**Activity**
In the data that follows, count the lines where "página" appears, and write only the number.
### Task data
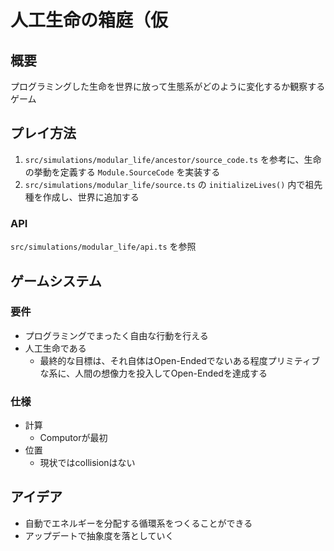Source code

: # 人工生命の箱庭（仮
## 概要
プログラミングした生命を世界に放って生態系がどのように変化するか観察するゲーム

## プレイ方法
1. `src/simulations/modular_life/ancestor/source_code.ts` を参考に、生命の挙動を定義する `Module.SourceCode` を実装する
1. `src/simulations/modular_life/source.ts` の `initializeLives()` 内で祖先種を作成し、世界に追加する

### API
`src/simulations/modular_life/api.ts` を参照

## ゲームシステム
### 要件
- プログラミングでまったく自由な行動を行える
- 人工生命である
  - 最終的な目標は、それ自体はOpen-Endedでないある程度プリミティブな系に、人間の想像力を投入してOpen-Endedを達成する

### 仕様
- 計算
  - Computorが最初
- 位置
  - 現状ではcollisionはない

## アイデア
- 自動でエネルギーを分配する循環系をつくることができる
- アップデートで抽象度を落としていく

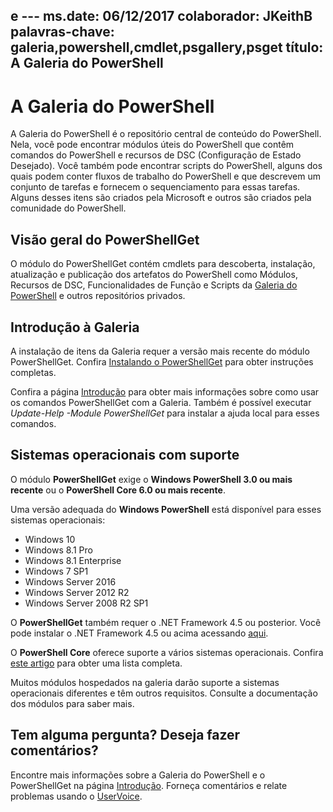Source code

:  e --- ms.date:  06/12/2017 colaborador: JKeithB palavras-chave: galeria,powershell,cmdlet,psgallery,psget título:  A Galeria do PowerShell
---
# <a name="the-powershell-gallery"></a>A Galeria do PowerShell

A Galeria do PowerShell é o repositório central de conteúdo do PowerShell. Nela, você pode encontrar módulos úteis do PowerShell que contêm comandos do PowerShell e recursos de DSC (Configuração de Estado Desejado).
Você também pode encontrar scripts do PowerShell, alguns dos quais podem conter fluxos de trabalho do PowerShell e que descrevem um conjunto de tarefas e fornecem o sequenciamento para essas tarefas. Alguns desses itens são criados pela Microsoft e outros são criados pela comunidade do PowerShell.

## <a name="powershellget-overview"></a>Visão geral do PowerShellGet

O módulo do PowerShellGet contém cmdlets para descoberta, instalação, atualização e publicação dos artefatos do PowerShell como Módulos, Recursos de DSC, Funcionalidades de Função e Scripts da [Galeria do PowerShell](https://www.PowerShellGallery.com) e outros repositórios privados.

## <a name="getting-started-with-the-gallery"></a>Introdução à Galeria

A instalação de itens da Galeria requer a versão mais recente do módulo PowerShellGet.
Confira [Instalando o PowerShellGet](installing-psget.md) para obter instruções completas.

Confira a página [Introdução](getting-started.md) para obter mais informações sobre como usar os comandos PowerShellGet com a Galeria. Também é possível executar *Update-Help -Module PowerShellGet* para instalar a ajuda local para esses comandos.

## <a name="supported-operating-systems"></a>Sistemas operacionais com suporte

O módulo **PowerShellGet** exige o **Windows PowerShell 3.0 ou mais recente** ou o **PowerShell Core 6.0 ou mais recente**.

Uma versão adequada do **Windows PowerShell** está disponível para esses sistemas operacionais:

- Windows 10
- Windows 8.1 Pro
- Windows 8.1 Enterprise
- Windows 7 SP1
- Windows Server 2016
- Windows Server 2012 R2
- Windows Server 2008 R2 SP1

O **PowerShellGet** também requer o .NET Framework 4.5 ou posterior. Você pode instalar o .NET Framework 4.5 ou acima acessando [aqui](https://msdn.microsoft.com/library/5a4x27ek.aspx).

O **PowerShell Core** oferece suporte a vários sistemas operacionais. Confira [este artigo](https://blogs.msdn.microsoft.com/powershell/2018/01/10/powershell-core-6-0-generally-available-ga-and-supported/) para obter uma lista completa.

Muitos módulos hospedados na galeria darão suporte a sistemas operacionais diferentes e têm outros requisitos. Consulte a documentação dos módulos para saber mais.

## <a name="got-a-question-have-feedback"></a>Tem alguma pergunta? Deseja fazer comentários?

Encontre mais informações sobre a Galeria do PowerShell e o PowerShellGet na página [Introdução](getting-started.md). Forneça comentários e relate problemas usando o [UserVoice](http://windowsserver.uservoice.com/forums/301869-powershell).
######
**Final answer**
2